▶ [Records for this task]
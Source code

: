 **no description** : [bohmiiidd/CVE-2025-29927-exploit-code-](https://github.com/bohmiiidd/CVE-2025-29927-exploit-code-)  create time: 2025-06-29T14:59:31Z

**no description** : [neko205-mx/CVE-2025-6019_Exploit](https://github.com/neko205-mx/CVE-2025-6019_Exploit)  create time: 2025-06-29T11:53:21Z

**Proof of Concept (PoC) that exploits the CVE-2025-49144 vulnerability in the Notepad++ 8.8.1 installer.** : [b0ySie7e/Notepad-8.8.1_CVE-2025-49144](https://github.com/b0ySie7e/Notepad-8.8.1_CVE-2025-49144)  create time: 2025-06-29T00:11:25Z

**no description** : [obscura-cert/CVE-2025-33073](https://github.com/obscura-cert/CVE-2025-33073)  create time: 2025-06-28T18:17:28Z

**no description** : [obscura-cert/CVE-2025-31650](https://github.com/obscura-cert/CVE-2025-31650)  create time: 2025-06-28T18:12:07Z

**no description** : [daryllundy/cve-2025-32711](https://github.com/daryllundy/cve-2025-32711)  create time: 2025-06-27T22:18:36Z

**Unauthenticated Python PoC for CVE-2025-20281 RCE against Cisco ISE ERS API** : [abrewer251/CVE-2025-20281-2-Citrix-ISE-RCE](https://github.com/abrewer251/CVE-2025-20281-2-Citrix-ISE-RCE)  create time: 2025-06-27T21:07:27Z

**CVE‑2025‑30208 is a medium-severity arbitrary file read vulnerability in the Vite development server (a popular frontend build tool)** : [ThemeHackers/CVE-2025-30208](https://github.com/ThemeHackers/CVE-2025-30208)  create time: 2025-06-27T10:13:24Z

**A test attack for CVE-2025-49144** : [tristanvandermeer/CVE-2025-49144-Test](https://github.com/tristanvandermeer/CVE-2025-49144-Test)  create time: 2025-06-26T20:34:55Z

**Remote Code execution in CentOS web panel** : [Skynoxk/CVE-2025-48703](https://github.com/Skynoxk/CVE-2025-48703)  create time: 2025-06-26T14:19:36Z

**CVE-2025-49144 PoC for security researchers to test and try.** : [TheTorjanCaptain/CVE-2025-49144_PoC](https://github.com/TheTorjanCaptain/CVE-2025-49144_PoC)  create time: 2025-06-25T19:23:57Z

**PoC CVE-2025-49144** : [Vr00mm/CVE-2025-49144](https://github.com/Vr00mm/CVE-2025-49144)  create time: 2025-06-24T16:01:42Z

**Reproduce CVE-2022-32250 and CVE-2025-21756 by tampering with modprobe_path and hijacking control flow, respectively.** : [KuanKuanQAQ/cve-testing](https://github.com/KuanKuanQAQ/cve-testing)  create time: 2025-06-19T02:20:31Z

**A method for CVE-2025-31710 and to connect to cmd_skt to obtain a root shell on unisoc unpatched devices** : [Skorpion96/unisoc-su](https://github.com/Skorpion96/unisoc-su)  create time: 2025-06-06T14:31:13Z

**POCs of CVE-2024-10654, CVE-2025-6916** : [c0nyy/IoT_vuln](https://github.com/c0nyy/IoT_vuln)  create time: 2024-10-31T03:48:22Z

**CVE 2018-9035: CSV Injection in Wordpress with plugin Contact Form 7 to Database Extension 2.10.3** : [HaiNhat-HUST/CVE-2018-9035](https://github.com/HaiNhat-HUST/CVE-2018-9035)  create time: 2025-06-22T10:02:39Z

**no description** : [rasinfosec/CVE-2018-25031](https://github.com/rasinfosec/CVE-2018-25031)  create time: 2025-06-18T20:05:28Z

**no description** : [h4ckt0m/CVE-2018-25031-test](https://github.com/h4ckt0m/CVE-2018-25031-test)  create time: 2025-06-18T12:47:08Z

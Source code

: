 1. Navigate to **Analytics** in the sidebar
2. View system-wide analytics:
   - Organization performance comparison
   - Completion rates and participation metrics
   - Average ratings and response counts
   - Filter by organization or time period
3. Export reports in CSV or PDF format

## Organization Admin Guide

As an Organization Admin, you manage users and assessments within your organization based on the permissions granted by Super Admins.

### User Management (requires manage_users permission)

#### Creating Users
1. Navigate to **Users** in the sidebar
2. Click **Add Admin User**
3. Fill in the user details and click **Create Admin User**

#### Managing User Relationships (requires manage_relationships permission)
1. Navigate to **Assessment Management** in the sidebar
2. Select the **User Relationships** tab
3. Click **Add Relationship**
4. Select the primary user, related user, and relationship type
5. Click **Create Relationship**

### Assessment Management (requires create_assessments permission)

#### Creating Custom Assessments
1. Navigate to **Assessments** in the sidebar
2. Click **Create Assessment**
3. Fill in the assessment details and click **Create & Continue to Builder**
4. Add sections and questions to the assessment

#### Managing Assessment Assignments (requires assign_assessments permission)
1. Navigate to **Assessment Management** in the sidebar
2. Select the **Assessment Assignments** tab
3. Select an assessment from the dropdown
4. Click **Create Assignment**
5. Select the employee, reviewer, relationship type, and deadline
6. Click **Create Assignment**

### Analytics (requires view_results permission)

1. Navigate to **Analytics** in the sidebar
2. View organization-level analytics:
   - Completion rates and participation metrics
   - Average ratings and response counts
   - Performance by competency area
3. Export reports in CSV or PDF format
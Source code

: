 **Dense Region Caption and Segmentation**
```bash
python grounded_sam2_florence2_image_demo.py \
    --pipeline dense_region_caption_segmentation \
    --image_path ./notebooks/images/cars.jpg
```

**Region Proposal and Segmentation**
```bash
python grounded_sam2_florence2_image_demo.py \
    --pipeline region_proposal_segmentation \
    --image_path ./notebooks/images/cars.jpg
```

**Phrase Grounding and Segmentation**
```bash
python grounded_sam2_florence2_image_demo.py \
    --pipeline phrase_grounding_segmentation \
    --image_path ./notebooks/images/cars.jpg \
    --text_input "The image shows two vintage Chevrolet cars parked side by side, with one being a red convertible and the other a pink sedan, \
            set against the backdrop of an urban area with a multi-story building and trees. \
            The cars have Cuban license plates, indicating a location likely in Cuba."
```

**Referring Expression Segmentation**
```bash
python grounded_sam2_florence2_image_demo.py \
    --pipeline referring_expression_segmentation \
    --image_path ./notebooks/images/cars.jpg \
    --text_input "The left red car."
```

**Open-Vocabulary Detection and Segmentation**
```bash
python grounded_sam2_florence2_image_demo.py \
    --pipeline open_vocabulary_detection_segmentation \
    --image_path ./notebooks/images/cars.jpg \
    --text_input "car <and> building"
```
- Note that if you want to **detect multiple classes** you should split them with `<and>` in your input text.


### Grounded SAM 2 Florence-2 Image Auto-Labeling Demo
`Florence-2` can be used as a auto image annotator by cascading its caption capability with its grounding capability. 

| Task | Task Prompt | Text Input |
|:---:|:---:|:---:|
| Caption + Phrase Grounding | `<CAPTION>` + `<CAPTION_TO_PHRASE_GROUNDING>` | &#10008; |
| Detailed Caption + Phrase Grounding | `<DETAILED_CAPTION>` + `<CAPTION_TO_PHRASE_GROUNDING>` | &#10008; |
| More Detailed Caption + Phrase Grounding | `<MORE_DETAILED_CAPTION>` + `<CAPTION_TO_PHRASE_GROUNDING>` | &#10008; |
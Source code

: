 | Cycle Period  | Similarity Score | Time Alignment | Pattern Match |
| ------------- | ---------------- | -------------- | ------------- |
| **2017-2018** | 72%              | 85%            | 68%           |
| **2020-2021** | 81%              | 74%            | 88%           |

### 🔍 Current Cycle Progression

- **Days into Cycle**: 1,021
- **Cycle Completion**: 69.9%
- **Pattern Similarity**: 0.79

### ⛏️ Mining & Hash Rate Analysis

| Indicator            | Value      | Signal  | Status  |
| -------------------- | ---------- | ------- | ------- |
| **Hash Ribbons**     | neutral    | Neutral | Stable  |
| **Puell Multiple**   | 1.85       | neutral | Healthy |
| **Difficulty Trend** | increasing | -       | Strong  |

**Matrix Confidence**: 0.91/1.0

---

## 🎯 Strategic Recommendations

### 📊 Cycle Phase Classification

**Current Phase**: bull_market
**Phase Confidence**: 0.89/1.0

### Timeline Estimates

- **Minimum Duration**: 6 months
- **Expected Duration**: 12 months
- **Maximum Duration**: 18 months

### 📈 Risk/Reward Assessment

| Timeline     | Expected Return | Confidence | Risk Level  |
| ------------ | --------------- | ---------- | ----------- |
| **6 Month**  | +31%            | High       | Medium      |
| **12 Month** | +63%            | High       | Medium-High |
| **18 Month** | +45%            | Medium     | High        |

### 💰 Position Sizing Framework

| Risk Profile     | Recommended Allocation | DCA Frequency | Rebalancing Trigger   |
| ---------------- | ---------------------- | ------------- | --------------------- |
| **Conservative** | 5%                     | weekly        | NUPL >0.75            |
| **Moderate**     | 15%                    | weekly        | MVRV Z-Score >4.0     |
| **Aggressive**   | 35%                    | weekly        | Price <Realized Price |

▶ [Work to complete] Lines wanted from the listing above: the line with "3. Click **Add Relationship**" up to and including the line with "1. Navigate to **Assessments** in the sidebar". Please write them out exactly, adding nothing else.

▶ [The answer]
3. Click **Add Relationship**
4. Select the primary user, related user, and relationship type
5. Click **Create Relationship**

### Assessment Management (requires create_assessments permission)

#### Creating Custom Assessments
1. Navigate to **Assessments** in the sidebar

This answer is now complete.